REQUIRED ACTION
Whichever lines include the word "uses", copy them as they appear in the data.

[Opening RECORDS TO USE section]

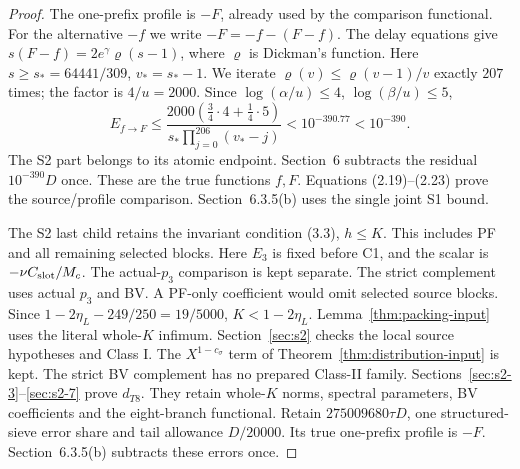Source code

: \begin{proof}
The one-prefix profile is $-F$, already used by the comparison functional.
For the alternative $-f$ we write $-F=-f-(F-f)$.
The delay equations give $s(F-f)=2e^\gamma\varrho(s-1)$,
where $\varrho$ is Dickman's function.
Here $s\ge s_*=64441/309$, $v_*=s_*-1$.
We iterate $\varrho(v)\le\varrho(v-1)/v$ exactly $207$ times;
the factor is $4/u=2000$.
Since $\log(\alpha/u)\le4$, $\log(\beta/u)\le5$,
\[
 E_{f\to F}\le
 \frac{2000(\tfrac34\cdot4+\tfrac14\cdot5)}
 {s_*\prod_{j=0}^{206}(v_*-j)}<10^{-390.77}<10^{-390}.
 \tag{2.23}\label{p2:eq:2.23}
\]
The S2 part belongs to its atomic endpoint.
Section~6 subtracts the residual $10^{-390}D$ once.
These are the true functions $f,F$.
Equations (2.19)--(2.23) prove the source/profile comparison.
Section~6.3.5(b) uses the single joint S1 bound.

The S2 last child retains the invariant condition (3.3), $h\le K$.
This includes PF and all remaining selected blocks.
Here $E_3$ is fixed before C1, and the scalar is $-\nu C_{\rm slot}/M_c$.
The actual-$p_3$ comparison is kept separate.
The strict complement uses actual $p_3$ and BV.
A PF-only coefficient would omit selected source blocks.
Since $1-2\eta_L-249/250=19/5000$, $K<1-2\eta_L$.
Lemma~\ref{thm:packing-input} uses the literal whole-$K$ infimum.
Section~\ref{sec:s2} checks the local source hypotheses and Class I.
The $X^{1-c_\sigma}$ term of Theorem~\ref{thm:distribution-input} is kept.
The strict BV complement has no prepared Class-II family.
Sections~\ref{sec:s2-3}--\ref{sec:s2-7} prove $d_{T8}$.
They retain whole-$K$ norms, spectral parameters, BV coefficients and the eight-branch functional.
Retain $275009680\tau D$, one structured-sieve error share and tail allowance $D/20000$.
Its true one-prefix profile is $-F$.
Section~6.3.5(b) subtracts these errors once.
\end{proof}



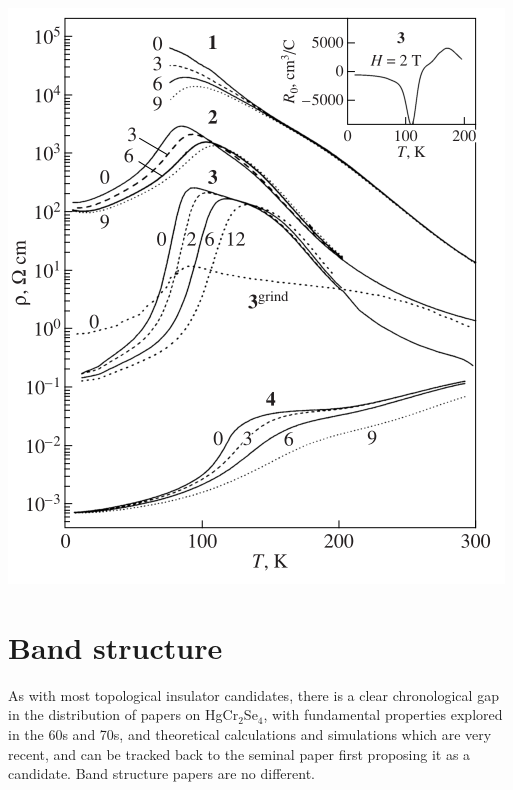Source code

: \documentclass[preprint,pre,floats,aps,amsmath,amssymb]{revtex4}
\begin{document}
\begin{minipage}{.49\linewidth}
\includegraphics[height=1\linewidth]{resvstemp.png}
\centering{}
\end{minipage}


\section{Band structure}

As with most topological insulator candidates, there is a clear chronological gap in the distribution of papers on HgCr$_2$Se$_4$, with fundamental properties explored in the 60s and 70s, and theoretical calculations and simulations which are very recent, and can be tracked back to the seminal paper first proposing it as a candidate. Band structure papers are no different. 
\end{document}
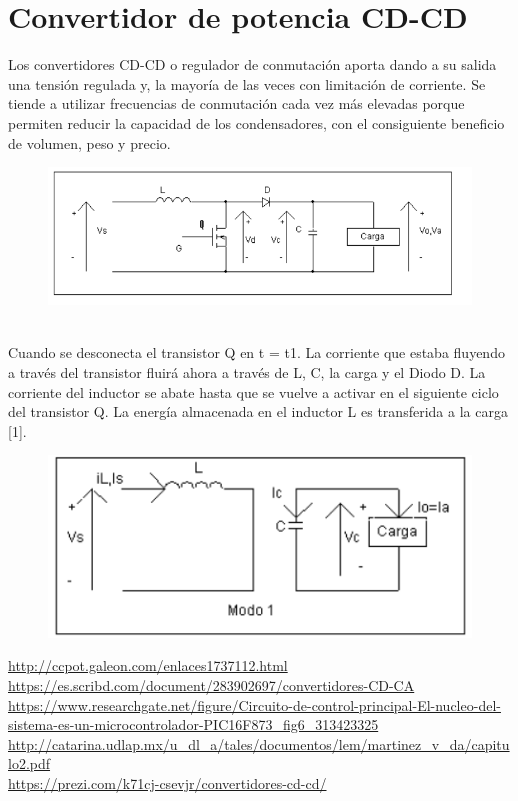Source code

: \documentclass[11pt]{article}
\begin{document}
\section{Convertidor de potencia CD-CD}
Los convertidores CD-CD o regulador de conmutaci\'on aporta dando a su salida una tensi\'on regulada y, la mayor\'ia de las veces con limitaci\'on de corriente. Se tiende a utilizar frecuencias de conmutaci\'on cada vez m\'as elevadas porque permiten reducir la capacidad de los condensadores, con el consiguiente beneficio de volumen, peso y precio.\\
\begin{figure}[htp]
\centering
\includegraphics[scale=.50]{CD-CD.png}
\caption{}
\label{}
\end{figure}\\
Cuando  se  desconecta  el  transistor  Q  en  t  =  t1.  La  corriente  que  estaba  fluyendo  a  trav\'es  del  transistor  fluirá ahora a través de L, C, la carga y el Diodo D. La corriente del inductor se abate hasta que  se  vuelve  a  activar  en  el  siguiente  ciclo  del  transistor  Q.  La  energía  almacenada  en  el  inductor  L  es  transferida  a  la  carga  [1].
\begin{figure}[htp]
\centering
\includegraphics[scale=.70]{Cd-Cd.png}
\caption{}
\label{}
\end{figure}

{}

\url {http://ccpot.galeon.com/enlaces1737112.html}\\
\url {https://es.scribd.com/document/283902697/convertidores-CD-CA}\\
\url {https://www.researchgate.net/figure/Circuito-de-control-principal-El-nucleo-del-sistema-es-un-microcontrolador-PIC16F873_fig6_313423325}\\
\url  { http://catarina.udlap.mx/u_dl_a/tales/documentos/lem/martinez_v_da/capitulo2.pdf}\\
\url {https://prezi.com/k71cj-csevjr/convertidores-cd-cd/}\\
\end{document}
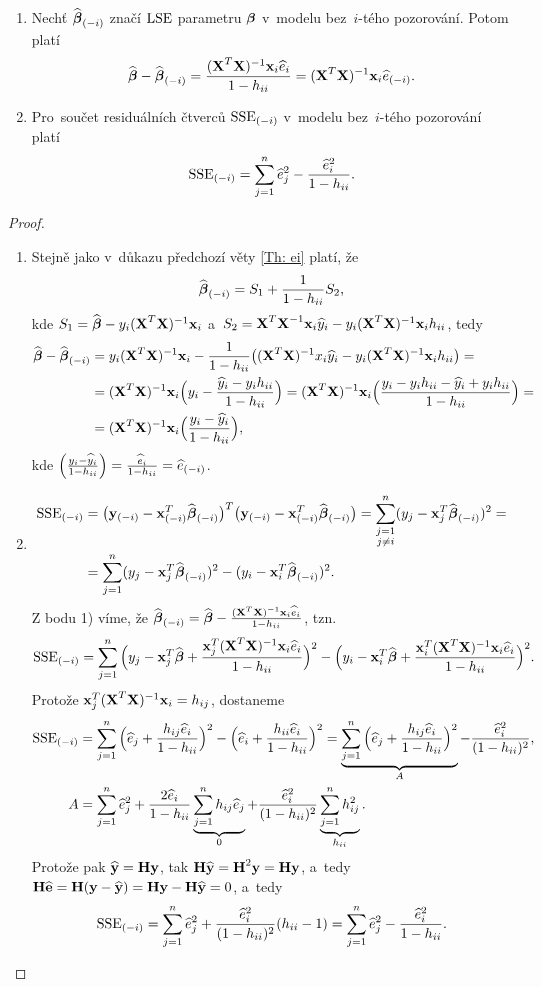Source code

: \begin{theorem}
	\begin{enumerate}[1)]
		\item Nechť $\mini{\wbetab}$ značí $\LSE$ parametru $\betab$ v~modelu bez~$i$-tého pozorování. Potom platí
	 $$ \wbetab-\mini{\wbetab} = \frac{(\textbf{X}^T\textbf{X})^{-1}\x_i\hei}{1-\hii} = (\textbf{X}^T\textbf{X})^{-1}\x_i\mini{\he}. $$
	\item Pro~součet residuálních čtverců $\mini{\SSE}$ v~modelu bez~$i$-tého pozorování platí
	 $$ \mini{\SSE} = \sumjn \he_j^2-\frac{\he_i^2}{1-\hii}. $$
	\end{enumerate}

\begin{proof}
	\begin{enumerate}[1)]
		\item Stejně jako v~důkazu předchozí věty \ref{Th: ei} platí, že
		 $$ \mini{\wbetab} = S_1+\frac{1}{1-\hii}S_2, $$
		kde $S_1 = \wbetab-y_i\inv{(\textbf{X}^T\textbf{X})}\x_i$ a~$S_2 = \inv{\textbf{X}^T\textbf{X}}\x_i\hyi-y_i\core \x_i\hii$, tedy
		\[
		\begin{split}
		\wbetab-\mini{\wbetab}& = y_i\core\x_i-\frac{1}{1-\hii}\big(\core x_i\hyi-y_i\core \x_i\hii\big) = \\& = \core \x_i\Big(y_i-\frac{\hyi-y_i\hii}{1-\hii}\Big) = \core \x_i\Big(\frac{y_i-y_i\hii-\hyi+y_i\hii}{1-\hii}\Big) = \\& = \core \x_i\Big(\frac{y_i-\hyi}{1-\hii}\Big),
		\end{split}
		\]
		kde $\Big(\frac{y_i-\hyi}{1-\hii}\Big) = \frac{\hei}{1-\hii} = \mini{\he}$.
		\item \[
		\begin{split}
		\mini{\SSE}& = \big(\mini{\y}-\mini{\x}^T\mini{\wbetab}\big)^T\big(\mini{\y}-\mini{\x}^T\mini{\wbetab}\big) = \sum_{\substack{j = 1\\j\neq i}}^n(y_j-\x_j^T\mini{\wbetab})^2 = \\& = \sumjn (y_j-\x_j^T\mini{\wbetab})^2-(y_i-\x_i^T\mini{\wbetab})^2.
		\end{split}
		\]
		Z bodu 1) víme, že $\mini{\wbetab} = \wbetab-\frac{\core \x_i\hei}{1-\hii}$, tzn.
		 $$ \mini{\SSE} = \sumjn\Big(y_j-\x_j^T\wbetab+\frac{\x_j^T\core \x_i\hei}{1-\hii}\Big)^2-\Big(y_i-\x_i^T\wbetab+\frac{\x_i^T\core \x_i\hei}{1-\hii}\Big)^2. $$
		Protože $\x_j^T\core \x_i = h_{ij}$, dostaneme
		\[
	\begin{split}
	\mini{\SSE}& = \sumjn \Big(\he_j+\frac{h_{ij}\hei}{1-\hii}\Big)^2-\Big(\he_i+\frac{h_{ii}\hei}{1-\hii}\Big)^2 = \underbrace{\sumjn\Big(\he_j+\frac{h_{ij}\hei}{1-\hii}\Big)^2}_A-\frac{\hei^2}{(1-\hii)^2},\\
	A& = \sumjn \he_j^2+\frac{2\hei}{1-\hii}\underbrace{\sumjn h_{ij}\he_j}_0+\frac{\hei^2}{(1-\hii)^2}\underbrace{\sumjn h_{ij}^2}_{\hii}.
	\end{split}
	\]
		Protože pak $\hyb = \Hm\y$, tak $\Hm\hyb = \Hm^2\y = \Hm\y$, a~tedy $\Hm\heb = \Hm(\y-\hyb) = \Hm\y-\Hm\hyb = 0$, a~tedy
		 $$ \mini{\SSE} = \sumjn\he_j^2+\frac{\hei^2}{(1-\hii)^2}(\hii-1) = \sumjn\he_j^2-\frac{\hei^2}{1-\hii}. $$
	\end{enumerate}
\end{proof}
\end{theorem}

[Closing RECORDS TO USE section]

RESPONSE AREA
Section~6.3.5(b) uses the single joint S1 bound.
The strict complement uses actual $p_3$ and BV.
Lemma~\ref{thm:packing-input} uses the literal whole-$K$ infimum.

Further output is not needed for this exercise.